╭─ GIVEN DATA

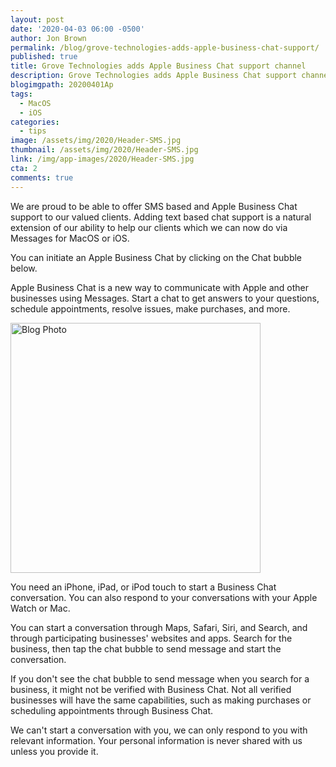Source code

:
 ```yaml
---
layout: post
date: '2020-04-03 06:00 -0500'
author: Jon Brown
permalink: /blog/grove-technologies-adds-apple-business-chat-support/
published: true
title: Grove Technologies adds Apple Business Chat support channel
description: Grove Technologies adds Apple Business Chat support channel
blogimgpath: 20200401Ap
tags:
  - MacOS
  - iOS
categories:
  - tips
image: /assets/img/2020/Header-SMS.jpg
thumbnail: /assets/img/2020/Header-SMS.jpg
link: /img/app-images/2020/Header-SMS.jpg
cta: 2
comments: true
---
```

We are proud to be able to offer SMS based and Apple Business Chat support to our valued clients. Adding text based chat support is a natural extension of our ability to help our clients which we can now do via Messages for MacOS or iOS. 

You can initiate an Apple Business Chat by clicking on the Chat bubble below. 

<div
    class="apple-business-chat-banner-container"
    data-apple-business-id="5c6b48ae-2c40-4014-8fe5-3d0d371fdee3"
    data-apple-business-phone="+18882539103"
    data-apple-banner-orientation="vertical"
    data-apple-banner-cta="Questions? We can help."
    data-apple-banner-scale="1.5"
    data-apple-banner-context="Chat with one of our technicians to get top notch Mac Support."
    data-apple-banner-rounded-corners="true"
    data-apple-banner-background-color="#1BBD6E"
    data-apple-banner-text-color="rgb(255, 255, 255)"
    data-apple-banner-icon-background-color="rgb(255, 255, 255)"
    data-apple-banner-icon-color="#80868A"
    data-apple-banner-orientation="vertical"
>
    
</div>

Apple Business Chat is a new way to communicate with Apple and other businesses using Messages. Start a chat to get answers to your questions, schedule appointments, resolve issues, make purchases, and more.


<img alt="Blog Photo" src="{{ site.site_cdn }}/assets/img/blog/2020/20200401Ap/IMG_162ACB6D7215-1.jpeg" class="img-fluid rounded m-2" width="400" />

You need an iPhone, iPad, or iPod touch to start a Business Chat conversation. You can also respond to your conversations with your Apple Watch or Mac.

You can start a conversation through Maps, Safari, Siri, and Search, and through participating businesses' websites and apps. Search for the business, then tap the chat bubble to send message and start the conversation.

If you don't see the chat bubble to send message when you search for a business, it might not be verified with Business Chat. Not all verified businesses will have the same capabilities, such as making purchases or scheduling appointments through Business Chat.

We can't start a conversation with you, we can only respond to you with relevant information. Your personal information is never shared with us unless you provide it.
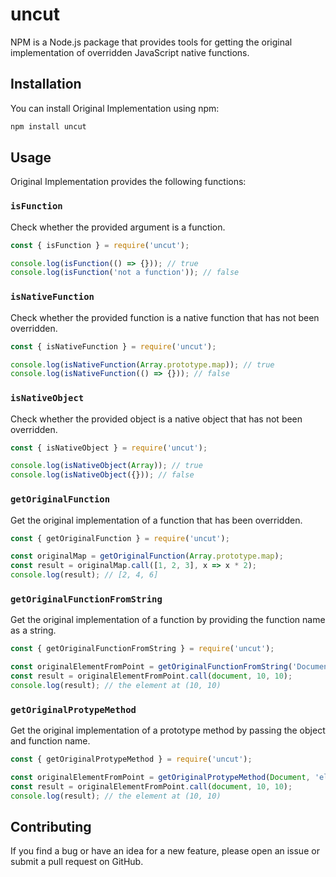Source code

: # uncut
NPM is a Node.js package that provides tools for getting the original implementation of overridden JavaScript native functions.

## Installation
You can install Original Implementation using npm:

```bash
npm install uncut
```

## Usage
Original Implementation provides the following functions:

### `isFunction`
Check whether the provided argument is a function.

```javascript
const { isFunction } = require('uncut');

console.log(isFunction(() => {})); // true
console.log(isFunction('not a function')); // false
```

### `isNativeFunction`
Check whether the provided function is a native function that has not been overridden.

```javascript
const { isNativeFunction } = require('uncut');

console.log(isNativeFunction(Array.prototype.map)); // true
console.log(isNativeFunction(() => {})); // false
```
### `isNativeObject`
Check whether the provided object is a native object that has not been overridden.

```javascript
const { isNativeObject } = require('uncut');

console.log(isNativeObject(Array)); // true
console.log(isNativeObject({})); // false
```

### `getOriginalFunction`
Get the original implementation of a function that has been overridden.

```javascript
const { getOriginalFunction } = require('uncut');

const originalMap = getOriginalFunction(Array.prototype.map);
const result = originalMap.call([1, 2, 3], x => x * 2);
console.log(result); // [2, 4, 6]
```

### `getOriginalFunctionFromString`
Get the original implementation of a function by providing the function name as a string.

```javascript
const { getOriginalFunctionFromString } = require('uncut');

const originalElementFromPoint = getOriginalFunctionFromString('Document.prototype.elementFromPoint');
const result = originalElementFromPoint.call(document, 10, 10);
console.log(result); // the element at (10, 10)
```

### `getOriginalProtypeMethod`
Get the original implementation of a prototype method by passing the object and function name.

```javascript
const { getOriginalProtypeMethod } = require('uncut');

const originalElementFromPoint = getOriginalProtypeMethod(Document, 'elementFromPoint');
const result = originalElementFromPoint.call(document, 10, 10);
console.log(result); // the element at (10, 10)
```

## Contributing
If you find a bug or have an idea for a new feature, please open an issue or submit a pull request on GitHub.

╰─

GOAL OF THE EXERCISE => From the entries above, show each line that includes the string "isFunction".

THE ANSWER =>
### `isFunction`
const { isFunction } = require('uncut');
console.log(isFunction(() => {})); // true
console.log(isFunction('not a function')); // false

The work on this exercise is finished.